Но, разумеется, промолчал. Просто продолжил: «Они о тебе позаботятся. Помогут с жильём, работой… и вообще обустроиться…»

На самом деле ей с этим помогут в основном другие люди, но Колокольцев прекрасно понимал, что отпускать мамзель Бартез в свободное плавание просто нельзя. А «прислонить» он её мог только к императорской семье Романовых в качестве для кого младшей сестры, а для кого взрослой внучки. Причём в интересах не только Катрин, но и (в первую очередь) Николая Александровича и Александры Фёдоровны.

«Заманчивая перспектива» – усмехнулась девушка. «Если я доживу…»

Он удивлённо посмотрел на неё. Она вздохнула: «Я почувствовала, что Ирме очень нравилось делать мне больно…»

Колокольцев пожал плечами: «Эротизация насилия сверху… в смысле, со стороны насильника, причиняющего боль. В её прошлой жизни это было неизбежно – стандартный механизм психологической защиты…»

«Она…» – девушка запнулась. Колокольцев кивнул, прочитав мысли девушки:

«В прошлой жизни, до перехода на работу детективом Крипо, она работала старшей надзирательницей в концлагере. Сначала в Лихтенбурге, где заработала прозвище Фурия… затем в Равенсбрюке, где её прозвали Адской кошкой…»

Катрин кивнула: «Я слышала про Равенсбрюк. Говорят, это филиал Ада на Земле»

И предсказуемо осведомилась: «Ты так хорошо её знаешь? Она…». Девушка снова запнулась. Колокольцев спокойно объяснил: «Ирма моя жена…»

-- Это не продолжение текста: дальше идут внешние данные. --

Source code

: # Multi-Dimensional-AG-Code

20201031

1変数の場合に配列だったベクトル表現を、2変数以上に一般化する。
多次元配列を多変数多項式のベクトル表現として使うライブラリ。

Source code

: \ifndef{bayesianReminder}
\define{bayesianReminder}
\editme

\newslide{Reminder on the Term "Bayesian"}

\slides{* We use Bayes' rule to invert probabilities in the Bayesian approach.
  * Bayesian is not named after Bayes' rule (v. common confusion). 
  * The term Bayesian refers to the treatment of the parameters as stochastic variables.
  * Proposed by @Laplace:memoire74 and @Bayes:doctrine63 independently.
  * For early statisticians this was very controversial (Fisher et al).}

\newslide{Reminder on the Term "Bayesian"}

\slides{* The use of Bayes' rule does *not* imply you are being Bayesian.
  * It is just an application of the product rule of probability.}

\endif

«Понятно…» – усмехнулась девушка. И в высшей степени грустно вздохнула: «Тогда ты точно мне ничем не сможешь помочь – она сделает со мной всё, что захочет…». Он удивлённо посмотрел на неё.

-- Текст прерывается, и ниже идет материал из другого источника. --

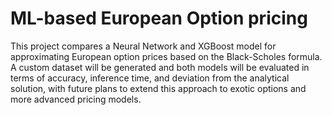 # ML-based European Option pricing
This project compares a Neural Network and XGBoost model for approximating European option prices based on the Black-Scholes formula. A custom dataset will be generated and both models will be evaluated in terms of accuracy, inference time, and deviation from the analytical solution, with future plans to extend this approach to exotic options and more advanced pricing models.
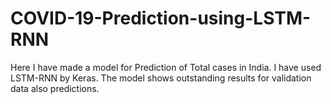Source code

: # COVID-19-Prediction-using-LSTM-RNN
Here I have made a model for Prediction of Total cases in India. I have used LSTM-RNN by Keras. The model shows outstanding results for validation data also predictions.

Она покачала головой: «Такая… жёнушка сама кого хочешь построит… как минимум, совершенно неуправляема…»

Это было не совсем так; нередко совсем не так… однако определённая сермяжная правда в заявлении Катрин Бартез всё же присутствовала.

Девушка глубоко вздохнула – и с робкой надеждой осведомилась: «У меня есть шанс не попасть на кресло снова?»

Колокольцев кивнул: «Только если возьмёшь инициативу в свои руки. Ирма это приветствует… так что, надеюсь, пронесёт…»

«Я даже представить себе не могла, что мужчина может так любить женщину» – задумчиво произнесла Катрин.

«Это ты о чём… в смысле, о ком?» – удивился Колокольцев.

«О тебе… и обо мне» – улыбнулась девушка. И осведомилась: «Для тебя ведь было полной неожиданностью, что этот твой инфернальный капитан Ален – куратор моей группы и мой куратор – якобы от компартии?»

«Не мой» –  улыбнулся Колокольцев. «Но инфернальный – это точно». И добавил: «Да, для меня это было полной неожиданностью – это мне и в голову не пришло»

«Значит» – задумчиво продолжила Катрин, «ты устроил весь этот театр с моим раздеванием, выстрелом в голову… совершенно непостижимый для меня цирковой номер…»

«У меня были хорошие учителя» – усмехнулся он. «Очень хорошие…»

Девушка внимательно посмотрела на него, поняла, что спрашивать, что за учителя и где они его этому научили, совершенно бесполезно – и продолжила:

«… с моим истязанием электротоком только для того, чтобы снять мою истерику, а потом навсегда отцепить меня от Сопротивления – ибо после того, как я сдала свою группу, пусть и под пыткой, к ним мне хода нет и не будет…»

Глубоко вздохнула – и резюмировала: «… только для того, чтобы после наказания, которое, с твоей точки зрения, я абсолютно заслужила…»

«А с твоей – нет?» – улыбнулся он. Она пожала плечами: «По закону я могла и похлеще схлопотать. Гораздо хлеще…»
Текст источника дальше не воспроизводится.